- Date: December 26, 1969
- Season: 1969
- Stadium: Tangerine Bowl
- Location: Orlando, Florida
- MVP: Chuck Ealey, Toledo (back) Dan Crockett, Toledo (lineman)
- Favorite: Toledo
- Referee: Frank Baird (MAC; split crew: MAC, Southern)
- Attendance: 16,311

= 1969 Tangerine Bowl =

American college football game

The 1969 Tangerine Bowl was held on December 26, 1969, at the Tangerine Bowl stadium in Orlando, Florida. The Toledo Rockets of the Mid-American Conference defeated the Davidson Wildcats of the Southern Conference by a score of 56–33. The Tangerine Bowl is a former name of what is now called the Citrus Bowl.

Heading into the game, the University of Toledo finished their regular season slate with a first-ever perfect 10–0 record. The Rockets also held a #20 Associated Press (AP) national ranking—their first appearance in a national poll. The 1969 Toledo Rockets football team was led by All-American defensive tackle Mel Long and quarterback Chuck Ealey.

Davidson College, meanwhile, qualified as Southern Conference champions for the first time ever. They finished their regular season with a 7–4 record. The 1969 Tangerine Bowl is still Davidson's only postseason bowl appearance.

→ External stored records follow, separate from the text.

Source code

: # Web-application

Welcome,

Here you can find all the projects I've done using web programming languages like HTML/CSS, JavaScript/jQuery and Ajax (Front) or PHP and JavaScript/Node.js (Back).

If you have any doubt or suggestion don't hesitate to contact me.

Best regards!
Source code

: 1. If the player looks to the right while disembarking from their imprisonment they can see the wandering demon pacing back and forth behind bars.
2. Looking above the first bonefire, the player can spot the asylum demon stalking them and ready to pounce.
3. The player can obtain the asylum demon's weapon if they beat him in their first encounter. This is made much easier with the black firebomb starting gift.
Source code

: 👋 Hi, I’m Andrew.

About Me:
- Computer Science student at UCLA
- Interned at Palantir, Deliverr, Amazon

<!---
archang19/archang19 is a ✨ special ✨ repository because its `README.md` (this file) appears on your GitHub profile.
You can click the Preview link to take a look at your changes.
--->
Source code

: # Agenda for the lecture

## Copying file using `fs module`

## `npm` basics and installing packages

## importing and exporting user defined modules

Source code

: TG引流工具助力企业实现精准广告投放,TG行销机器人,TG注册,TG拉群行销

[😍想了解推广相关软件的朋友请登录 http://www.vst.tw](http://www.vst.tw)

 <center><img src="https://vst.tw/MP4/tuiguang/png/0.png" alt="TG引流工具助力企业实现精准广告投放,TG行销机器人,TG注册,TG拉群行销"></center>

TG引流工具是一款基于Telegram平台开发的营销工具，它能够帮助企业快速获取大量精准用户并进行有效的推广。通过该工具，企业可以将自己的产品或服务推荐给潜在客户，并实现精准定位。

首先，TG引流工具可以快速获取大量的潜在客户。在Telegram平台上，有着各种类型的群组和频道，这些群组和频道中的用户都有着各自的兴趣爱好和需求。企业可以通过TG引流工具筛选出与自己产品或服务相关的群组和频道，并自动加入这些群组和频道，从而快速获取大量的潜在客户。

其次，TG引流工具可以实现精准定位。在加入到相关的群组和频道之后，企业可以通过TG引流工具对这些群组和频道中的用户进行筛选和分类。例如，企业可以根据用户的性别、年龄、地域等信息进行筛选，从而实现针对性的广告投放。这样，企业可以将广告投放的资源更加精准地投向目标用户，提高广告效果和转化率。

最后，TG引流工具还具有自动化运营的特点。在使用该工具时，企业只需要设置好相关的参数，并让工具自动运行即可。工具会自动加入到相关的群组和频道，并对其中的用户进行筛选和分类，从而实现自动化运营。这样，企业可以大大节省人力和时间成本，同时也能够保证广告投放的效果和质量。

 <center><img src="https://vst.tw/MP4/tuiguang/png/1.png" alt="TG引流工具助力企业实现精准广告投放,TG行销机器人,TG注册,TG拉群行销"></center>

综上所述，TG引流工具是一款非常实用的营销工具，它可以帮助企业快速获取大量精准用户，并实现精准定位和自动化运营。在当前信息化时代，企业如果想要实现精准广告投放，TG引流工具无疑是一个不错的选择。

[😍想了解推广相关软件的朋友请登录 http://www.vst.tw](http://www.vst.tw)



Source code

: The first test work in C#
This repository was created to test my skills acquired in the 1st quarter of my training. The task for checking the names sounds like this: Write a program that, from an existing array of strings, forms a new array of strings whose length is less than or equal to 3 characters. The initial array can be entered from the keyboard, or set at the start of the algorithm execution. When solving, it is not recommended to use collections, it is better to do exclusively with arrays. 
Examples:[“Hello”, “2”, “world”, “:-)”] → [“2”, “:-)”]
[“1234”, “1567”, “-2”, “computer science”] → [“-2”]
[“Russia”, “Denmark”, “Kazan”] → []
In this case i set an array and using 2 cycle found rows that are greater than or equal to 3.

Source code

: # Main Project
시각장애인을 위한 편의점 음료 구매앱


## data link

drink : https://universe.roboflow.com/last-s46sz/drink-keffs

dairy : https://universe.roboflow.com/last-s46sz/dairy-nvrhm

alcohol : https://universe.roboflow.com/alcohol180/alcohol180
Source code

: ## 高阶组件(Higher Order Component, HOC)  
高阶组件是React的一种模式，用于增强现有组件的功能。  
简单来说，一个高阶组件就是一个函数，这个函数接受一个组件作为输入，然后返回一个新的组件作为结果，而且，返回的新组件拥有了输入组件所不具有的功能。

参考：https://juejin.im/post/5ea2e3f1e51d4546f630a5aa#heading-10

In the game, the Rockets accumulated 324 yards of total offense and scored 42 points in the first half alone. Quarterback Chuck Ealey was voted the game's most valuable back, while his teammate Dan Crockett was voted most valuable lineman. Ealey ran nine times for 83 yards and threw for 147 yards and three touchdowns on 10-of-13 passing. Don Fair caught four passed for 78 yards while Charles Cole ran 22 times for 152 yards. Toledo finished the season with a #20 national ranking in the final AP Poll.